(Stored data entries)
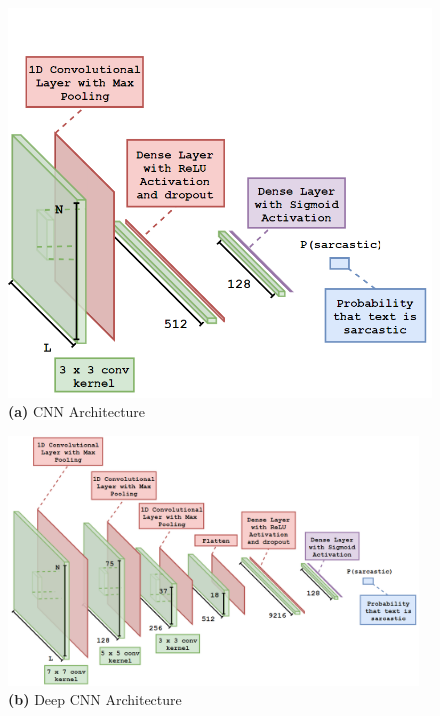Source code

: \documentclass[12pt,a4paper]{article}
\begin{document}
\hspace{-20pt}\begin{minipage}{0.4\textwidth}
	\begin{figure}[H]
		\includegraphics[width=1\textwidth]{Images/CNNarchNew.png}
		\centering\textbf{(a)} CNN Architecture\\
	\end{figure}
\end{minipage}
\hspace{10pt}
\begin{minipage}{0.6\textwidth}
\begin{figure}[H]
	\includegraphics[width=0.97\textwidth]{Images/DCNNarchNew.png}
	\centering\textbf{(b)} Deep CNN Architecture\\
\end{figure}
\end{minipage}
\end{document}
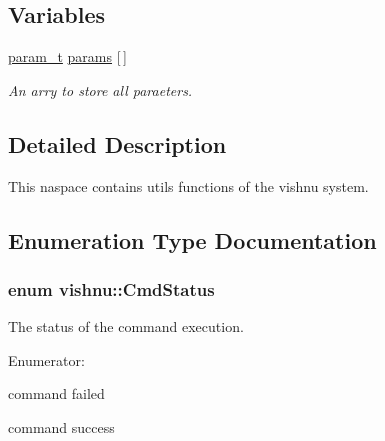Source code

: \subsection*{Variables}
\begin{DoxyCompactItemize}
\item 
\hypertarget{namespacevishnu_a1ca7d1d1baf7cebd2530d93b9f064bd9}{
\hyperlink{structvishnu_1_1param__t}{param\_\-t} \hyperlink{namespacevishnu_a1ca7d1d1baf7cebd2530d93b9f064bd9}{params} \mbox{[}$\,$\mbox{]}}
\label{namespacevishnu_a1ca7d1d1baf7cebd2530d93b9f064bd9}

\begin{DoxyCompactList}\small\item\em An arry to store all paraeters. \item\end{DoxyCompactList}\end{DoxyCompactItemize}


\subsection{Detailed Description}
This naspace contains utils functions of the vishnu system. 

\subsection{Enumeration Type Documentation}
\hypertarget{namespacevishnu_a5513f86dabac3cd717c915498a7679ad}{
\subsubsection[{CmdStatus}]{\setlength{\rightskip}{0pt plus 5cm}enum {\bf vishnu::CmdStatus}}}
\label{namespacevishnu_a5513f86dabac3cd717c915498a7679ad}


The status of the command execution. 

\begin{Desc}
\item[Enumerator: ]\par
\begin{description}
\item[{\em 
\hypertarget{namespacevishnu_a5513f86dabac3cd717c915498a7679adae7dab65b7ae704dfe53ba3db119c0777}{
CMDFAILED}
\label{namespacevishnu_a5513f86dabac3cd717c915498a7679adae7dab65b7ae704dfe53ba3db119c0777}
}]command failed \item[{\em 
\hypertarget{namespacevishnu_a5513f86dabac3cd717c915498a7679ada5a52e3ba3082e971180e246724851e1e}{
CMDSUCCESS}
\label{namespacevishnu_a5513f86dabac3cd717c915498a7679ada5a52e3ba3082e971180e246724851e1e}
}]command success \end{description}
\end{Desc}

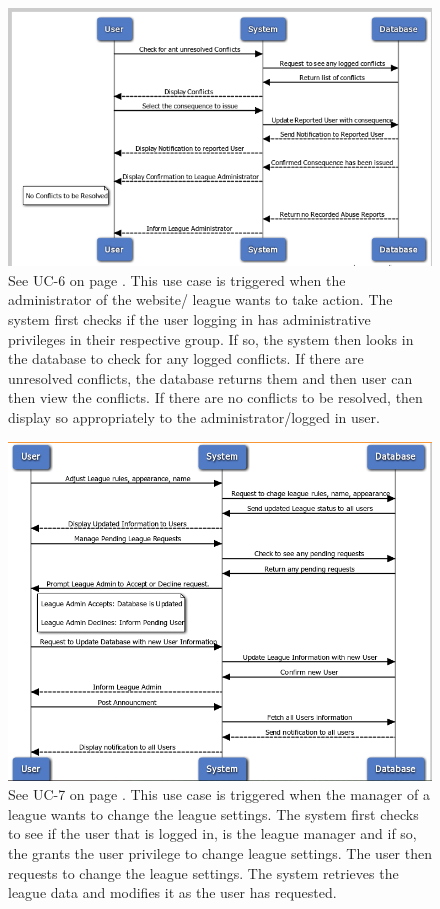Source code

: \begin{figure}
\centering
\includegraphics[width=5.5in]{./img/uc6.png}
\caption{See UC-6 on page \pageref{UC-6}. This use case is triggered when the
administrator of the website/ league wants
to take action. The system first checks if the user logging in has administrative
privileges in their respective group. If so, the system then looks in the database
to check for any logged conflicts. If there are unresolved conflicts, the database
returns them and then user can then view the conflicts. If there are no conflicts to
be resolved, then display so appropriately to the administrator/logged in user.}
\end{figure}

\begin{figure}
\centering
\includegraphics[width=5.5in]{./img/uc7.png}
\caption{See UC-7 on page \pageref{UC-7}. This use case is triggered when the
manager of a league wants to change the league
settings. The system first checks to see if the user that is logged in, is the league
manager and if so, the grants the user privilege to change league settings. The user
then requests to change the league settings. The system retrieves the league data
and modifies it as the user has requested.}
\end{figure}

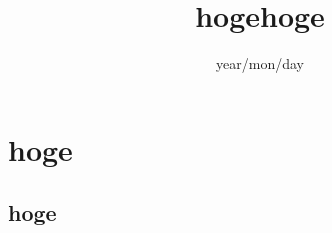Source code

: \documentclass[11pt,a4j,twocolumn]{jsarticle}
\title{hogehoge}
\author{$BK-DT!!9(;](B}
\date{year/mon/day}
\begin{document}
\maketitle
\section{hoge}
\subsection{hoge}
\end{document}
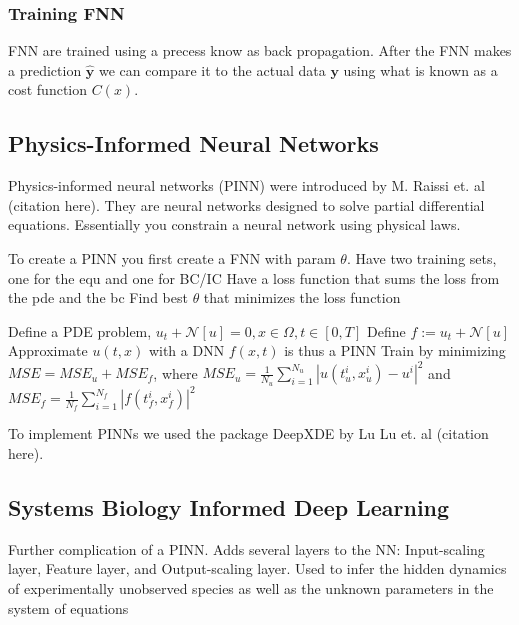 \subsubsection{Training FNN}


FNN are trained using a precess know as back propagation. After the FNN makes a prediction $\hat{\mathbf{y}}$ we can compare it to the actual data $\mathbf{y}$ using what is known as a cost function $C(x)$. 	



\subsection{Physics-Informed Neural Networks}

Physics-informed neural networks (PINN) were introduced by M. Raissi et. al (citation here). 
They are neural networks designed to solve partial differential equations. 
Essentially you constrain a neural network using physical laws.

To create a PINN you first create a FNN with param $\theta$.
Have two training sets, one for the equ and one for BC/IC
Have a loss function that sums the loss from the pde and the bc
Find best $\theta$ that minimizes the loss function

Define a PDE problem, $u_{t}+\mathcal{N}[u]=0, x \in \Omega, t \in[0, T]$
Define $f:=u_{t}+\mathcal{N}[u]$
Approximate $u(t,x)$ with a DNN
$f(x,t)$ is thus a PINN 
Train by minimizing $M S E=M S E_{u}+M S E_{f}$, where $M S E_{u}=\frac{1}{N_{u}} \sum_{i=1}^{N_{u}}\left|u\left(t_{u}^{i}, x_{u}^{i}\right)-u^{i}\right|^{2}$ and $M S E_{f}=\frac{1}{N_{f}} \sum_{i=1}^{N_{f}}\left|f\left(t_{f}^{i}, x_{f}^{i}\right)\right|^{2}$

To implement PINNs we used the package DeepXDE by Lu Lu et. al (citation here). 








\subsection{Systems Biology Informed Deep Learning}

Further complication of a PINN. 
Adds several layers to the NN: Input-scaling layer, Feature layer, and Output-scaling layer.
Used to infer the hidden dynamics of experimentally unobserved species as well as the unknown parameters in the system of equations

What you should do:
Leaving the pictures out, give back each line above exactly.

Solution for this problem:
Source code

: \documentclass[12pt,a4paper]{article}
\begin{document}
\hspace{-20pt}\begin{minipage}{0.4\textwidth}
	\begin{figure}[H]
		\includegraphics[width=1\textwidth]{Images/CNNarchNew.png}
		\centering\textbf{(a)} CNN Architecture\\
	\end{figure}
\end{minipage}
\hspace{10pt}
\begin{minipage}{0.6\textwidth}
\begin{figure}[H]
	\includegraphics[width=0.97\textwidth]{Images/DCNNarchNew.png}
	\centering\textbf{(b)} Deep CNN Architecture\\
\end{figure}
\end{minipage}
\end{document}
Source code

: \subsection*{Variables}
\begin{DoxyCompactItemize}
\item 
\hypertarget{namespacevishnu_a1ca7d1d1baf7cebd2530d93b9f064bd9}{
\hyperlink{structvishnu_1_1param__t}{param\_\-t} \hyperlink{namespacevishnu_a1ca7d1d1baf7cebd2530d93b9f064bd9}{params} \mbox{[}$\,$\mbox{]}}
\label{namespacevishnu_a1ca7d1d1baf7cebd2530d93b9f064bd9}

\begin{DoxyCompactList}\small\item\em An arry to store all paraeters. \item\end{DoxyCompactList}\end{DoxyCompactItemize}


\subsection{Detailed Description}
This naspace contains utils functions of the vishnu system. 

\subsection{Enumeration Type Documentation}
\hypertarget{namespacevishnu_a5513f86dabac3cd717c915498a7679ad}{
\subsubsection[{CmdStatus}]{\setlength{\rightskip}{0pt plus 5cm}enum {\bf vishnu::CmdStatus}}}
\label{namespacevishnu_a5513f86dabac3cd717c915498a7679ad}


The status of the command execution. 

\begin{Desc}
\item[Enumerator: ]\par
\begin{description}
\item[{\em 
\hypertarget{namespacevishnu_a5513f86dabac3cd717c915498a7679adae7dab65b7ae704dfe53ba3db119c0777}{
CMDFAILED}
\label{namespacevishnu_a5513f86dabac3cd717c915498a7679adae7dab65b7ae704dfe53ba3db119c0777}
}]command failed \item[{\em 
\hypertarget{namespacevishnu_a5513f86dabac3cd717c915498a7679ada5a52e3ba3082e971180e246724851e1e}{
CMDSUCCESS}
\label{namespacevishnu_a5513f86dabac3cd717c915498a7679ada5a52e3ba3082e971180e246724851e1e}
}]command success \end{description}
\end{Desc}

Source code

: \begin{figure}
\centering
\includegraphics[width=5.5in]{./img/uc6.png}
\caption{See UC-6 on page \pageref{UC-6}. This use case is triggered when the
administrator of the website/ league wants
to take action. The system first checks if the user logging in has administrative
privileges in their respective group. If so, the system then looks in the database
to check for any logged conflicts. If there are unresolved conflicts, the database
returns them and then user can then view the conflicts. If there are no conflicts to
be resolved, then display so appropriately to the administrator/logged in user.}
\end{figure}

\begin{figure}
\centering
\includegraphics[width=5.5in]{./img/uc7.png}
\caption{See UC-7 on page \pageref{UC-7}. This use case is triggered when the
manager of a league wants to change the league
settings. The system first checks to see if the user that is logged in, is the league
manager and if so, the grants the user privilege to change league settings. The user
then requests to change the league settings. The system retrieves the league data
and modifies it as the user has requested.}
\end{figure}

Source code

: \documentclass[11pt,a4j,twocolumn]{jsarticle}
\title{hogehoge}
\author{$BK-DT!!9(;](B}
\date{year/mon/day}
\begin{document}
\maketitle
\section{hoge}
\subsection{hoge}
\end{document}
 \subsubsection{Training FNN}


FNN are trained using a precess know as back propagation. After the FNN makes a prediction $\hat{\mathbf{y}}$ we can compare it to the actual data $\mathbf{y}$ using what is known as a cost function $C(x)$. 	



\subsection{Physics-Informed Neural Networks}

Physics-informed neural networks (PINN) were introduced by M. Raissi et. al (citation here). 
They are neural networks designed to solve partial differential equations. 
Essentially you constrain a neural network using physical laws.

To create a PINN you first create a FNN with param $\theta$.
Have two training sets, one for the equ and one for BC/IC
Have a loss function that sums the loss from the pde and the bc
Find best $\theta$ that minimizes the loss function

Define a PDE problem, $u_{t}+\mathcal{N}[u]=0, x \in \Omega, t \in[0, T]$
Define $f:=u_{t}+\mathcal{N}[u]$
Approximate $u(t,x)$ with a DNN
$f(x,t)$ is thus a PINN 
Train by minimizing $M S E=M S E_{u}+M S E_{f}$, where $M S E_{u}=\frac{1}{N_{u}} \sum_{i=1}^{N_{u}}\left|u\left(t_{u}^{i}, x_{u}^{i}\right)-u^{i}\right|^{2}$ and $M S E_{f}=\frac{1}{N_{f}} \sum_{i=1}^{N_{f}}\left|f\left(t_{f}^{i}, x_{f}^{i}\right)\right|^{2}$

To implement PINNs we used the package DeepXDE by Lu Lu et. al (citation here). 








\subsection{Systems Biology Informed Deep Learning}

Further complication of a PINN. 
Adds several layers to the NN: Input-scaling layer, Feature layer, and Output-scaling layer.
Used to infer the hidden dynamics of experimentally unobserved species as well as the unknown parameters in the system of equations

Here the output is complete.